Write a headline that captures the essence of your data story. A data story does not differ from any other story; it needs a catchy headline. The headline should capture your data story's essence and help draw in your audience.
Use key takeaways to summarize your data story. At the end of your data story, include key takeaways. This will help your clients remember the most important points from your data story.
Data storytelling is a great way to improve your data visualization skills and your understanding of your customer base. By telling stories based on data, you can help illustrate what is happening with your client's marketing campaigns (and why) and how well your agency understands their business and customers.
Data Storytelling With AgencyAnalytics
Now that we’ve discussed data storytelling and its importance, let's review a real-world example using AgencyAnalytics.
Many data visualization elements, such as charts and graphs, are built into the report and dashboard templates.
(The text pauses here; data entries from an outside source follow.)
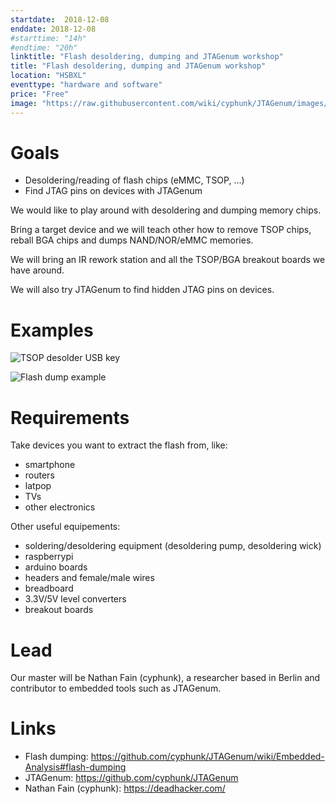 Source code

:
 ```yaml
---
startdate:  2018-12-08
enddate: 2018-12-08
#starttime: "14h"
#endtime: "20h"
linktitle: "Flash desoldering, dumping and JTAGenum workshop"
title: "Flash desoldering, dumping and JTAGenum workshop"
location: "HSBXL"
eventtype: "hardware and software"
price: "Free"
image: "https://raw.githubusercontent.com/wiki/cyphunk/JTAGenum/images/flash_dump_example.jpg"
---
```


Goals
=====

* Desoldering/reading of flash chips (eMMC, TSOP, ...)
* Find JTAG pins on devices with JTAGenum

We would like to play around with desoldering and dumping memory chips.

Bring a target device and we will teach other how to remove TSOP chips, reball BGA chips and dumps NAND/NOR/eMMC memories.

We will bring an IR rework station and all the TSOP/BGA breakout boards we have around.

We will also try JTAGenum to find hidden JTAG pins on devices.

Examples
========

![TSOP desolder USB key](https://raw.githubusercontent.com/wiki/cyphunk/JTAGenum/images/tsop_desolder.png)

![Flash dump example](https://raw.githubusercontent.com/wiki/cyphunk/JTAGenum/images/flash_dump_example.jpg)

Requirements
============

Take devices you want to extract the flash from, like:

* smartphone
* routers
* latpop
* TVs
* other electronics

Other useful equipements:

* soldering/desoldering equipment (desoldering pump, desoldering wick)
* raspberrypi
* arduino boards
* headers and female/male wires
* breadboard
* 3.3V/5V level converters
* breakout boards

Lead
====

Our master will be Nathan Fain (cyphunk), a researcher based in Berlin and contributor to embedded tools such as JTAGenum.

Links
=====

* Flash dumping: https://github.com/cyphunk/JTAGenum/wiki/Embedded-Analysis#flash-dumping
* JTAGenum: https://github.com/cyphunk/JTAGenum
* Nathan Fain (cyphunk): https://deadhacker.com/ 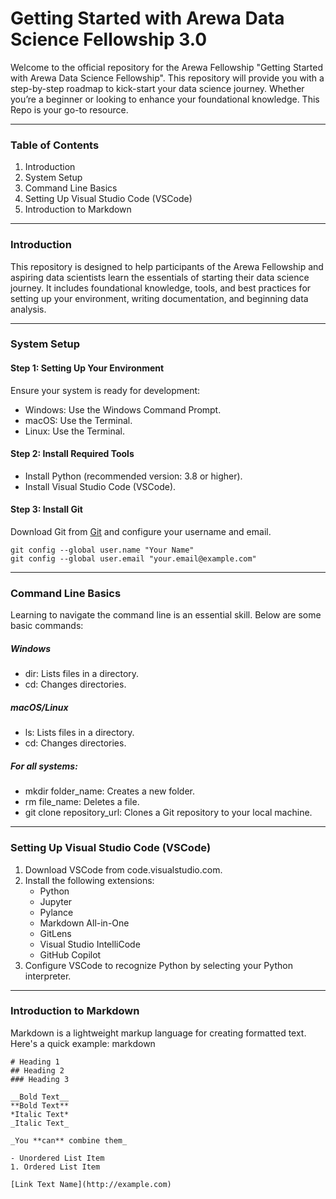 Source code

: # Getting Started with Arewa Data Science Fellowship 3.0
Welcome to the official repository for the Arewa Fellowship "Getting Started with Arewa Data Science Fellowship". This repository will provide you with a step-by-step roadmap to kick-start your data science journey. Whether you’re a beginner or looking to enhance your foundational knowledge. This Repo is your go-to resource.
***
### Table of Contents
1. Introduction
2. System Setup
3. Command Line Basics
4. Setting Up Visual Studio Code (VSCode)
5. Introduction to Markdown
***
### Introduction
This repository is designed to help participants of the Arewa Fellowship and aspiring data scientists learn the essentials of starting their data science journey. It includes foundational knowledge, tools, and best practices for setting up your environment, writing documentation, and beginning data analysis.
***
### System Setup
#### Step 1: Setting Up Your Environment
Ensure your system is ready for development:
* Windows: Use the Windows Command Prompt.
* macOS: Use the Terminal.
* Linux: Use the Terminal.
#### Step 2: Install Required Tools
* Install Python (recommended version: 3.8 or higher).
* Install Visual Studio Code (VSCode).
#### Step 3: Install Git
Download Git from [Git](https://git-scm.com/) and configure your username and email.
```
git config --global user.name "Your Name"  
git config --global user.email "your.email@example.com"
```
***
### Command Line Basics
Learning to navigate the command line is an essential skill. Below are some basic commands:
##### Windows
* dir: Lists files in a directory.
* cd: Changes directories.
##### macOS/Linux
* ls: Lists files in a directory.
* cd: Changes directories.
##### For all systems:
* mkdir folder_name: Creates a new folder.
* rm file_name: Deletes a file.
* git clone repository_url: Clones a Git repository to your local machine.
***
### Setting Up Visual Studio Code (VSCode)
1. Download VSCode from code.visualstudio.com.
2. Install the following extensions:
   * Python
   * Jupyter
   * Pylance
   * Markdown All-in-One
   * GitLens
   * Visual Studio IntelliCode
   * GitHub Copilot
3. Configure VSCode to recognize Python by selecting your Python interpreter.
***
### Introduction to Markdown
Markdown is a lightweight markup language for creating formatted text. Here's a quick example:
markdown
```
# Heading 1  
## Heading 2  
### Heading 3  

__Bold Text__
**Bold Text**  
*Italic Text*
_Italic Text_

_You **can** combine them_

- Unordered List Item  
1. Ordered List Item  

[Link Text Name](http://example.com)  
```

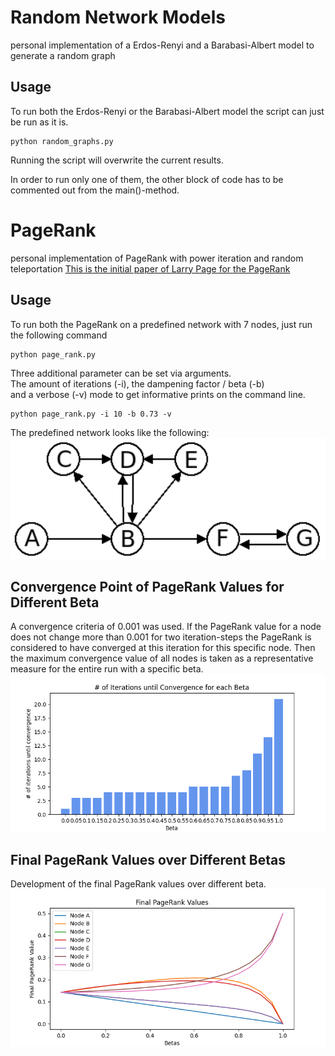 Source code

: # Random Network Models
personal implementation of a Erdos-Renyi and a Barabasi-Albert model to generate a random graph

## Usage
To run both the Erdos-Renyi or the Barabasi-Albert model the script can just be run as it is.
```
python random_graphs.py
```
Running the script will overwrite the current results.  

In order to run only one of them, the other block of code has to be commented out from the main()-method.


# PageRank 
personal implementation of PageRank with power iteration and random teleportation
[This is the initial paper of Larry Page for the PageRank](http://ilpubs.stanford.edu:8090/422/1/1999-66.pdf)

## Usage
To run both the PageRank on a predefined network with 7 nodes, just run the following command
```
python page_rank.py
```

Three additional parameter can be set via arguments.  
The amount of iterations (-i), the dampening factor / beta (-b)  
and a verbose (-v) mode to get informative prints on the command line.  
```
python page_rank.py -i 10 -b 0.73 -v
```

The predefined network looks like the following:
![predefined PageRank network with 7 nodes](img/pagerank_graph.png)


## Convergence Point of PageRank Values for Different Beta
A convergence criteria of 0.001 was used. If the PageRank value for a node does not change more than 0.001 for two iteration-steps the PageRank is considered to have converged at this iteration for this specific node. Then the maximum convergence value of all nodes is taken as a representative measure for the entire run with a specific beta.  
![plot of the convergence with a convergence criteria of 0.001](img/convergence_plot.png)

## Final PageRank Values over Different Betas
Development of the final PageRank values over different beta.  
![predefined PageRank network with 7 nodes](img/final_pagerank_plot.png)

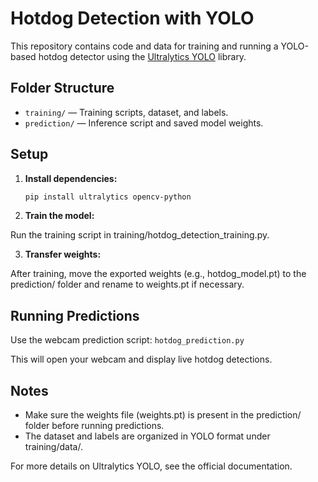 # Hotdog Detection with YOLO

This repository contains code and data for training and running a YOLO-based hotdog detector using the [Ultralytics YOLO](https://docs.ultralytics.com/) library.

## Folder Structure

- `training/` — Training scripts, dataset, and labels.
- `prediction/` — Inference script and saved model weights.

## Setup

1. **Install dependencies:**

   ```sh
   pip install ultralytics opencv-python
   ```

2. **Train the model:**

Run the training script in training/hotdog_detection_training.py.

3. **Transfer weights:**

After training, move the exported weights (e.g., hotdog_model.pt) to the prediction/ folder and rename to weights.pt if necessary.

## Running Predictions
Use the webcam prediction script:
`hotdog_prediction.py`

This will open your webcam and display live hotdog detections.

## Notes
- Make sure the weights file (weights.pt) is present in the prediction/ folder before running predictions.
- The dataset and labels are organized in YOLO format under training/data/.

For more details on Ultralytics YOLO, see the official documentation.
The report summary section is the perfect place to include other visual elements - including images and videos - that will help drive home your data-driven story.
Another way to tell a story with your data is to add annotations and goals to your reports. This feature opens up a whole new level of your reporting as it gives you the ability to highlight important information directly within each chart. You can use this to tell stories with your data and ensure that clients know your achievements.
To do this in AgencyAnalytics, you simply open the widget settings, and you'll see options to add annotations and goals in all date-based line and column charts:
Once you’ve added your annotations and goals, they will automatically be displayed on the chart. As you can see below, this feature–available on Agency and higher plans–adds a level of transparency and accountability between you and your client:
Summary: Data Storytelling
By combining data, visualization, and narrative, you tell an engaging story anyone can understand and that clients remember. After all, you're not building and sending reports for the reports themselves. These reports should be an opportunity to build a deeper relationship with your clients.
In the context of marketing, data storytelling is one of the best ways to deliver an intuitive understanding of your campaign results—not only does it communicate the value of your services in a thought-provoking way, but it also creates a level of transparency and accountability between your clients.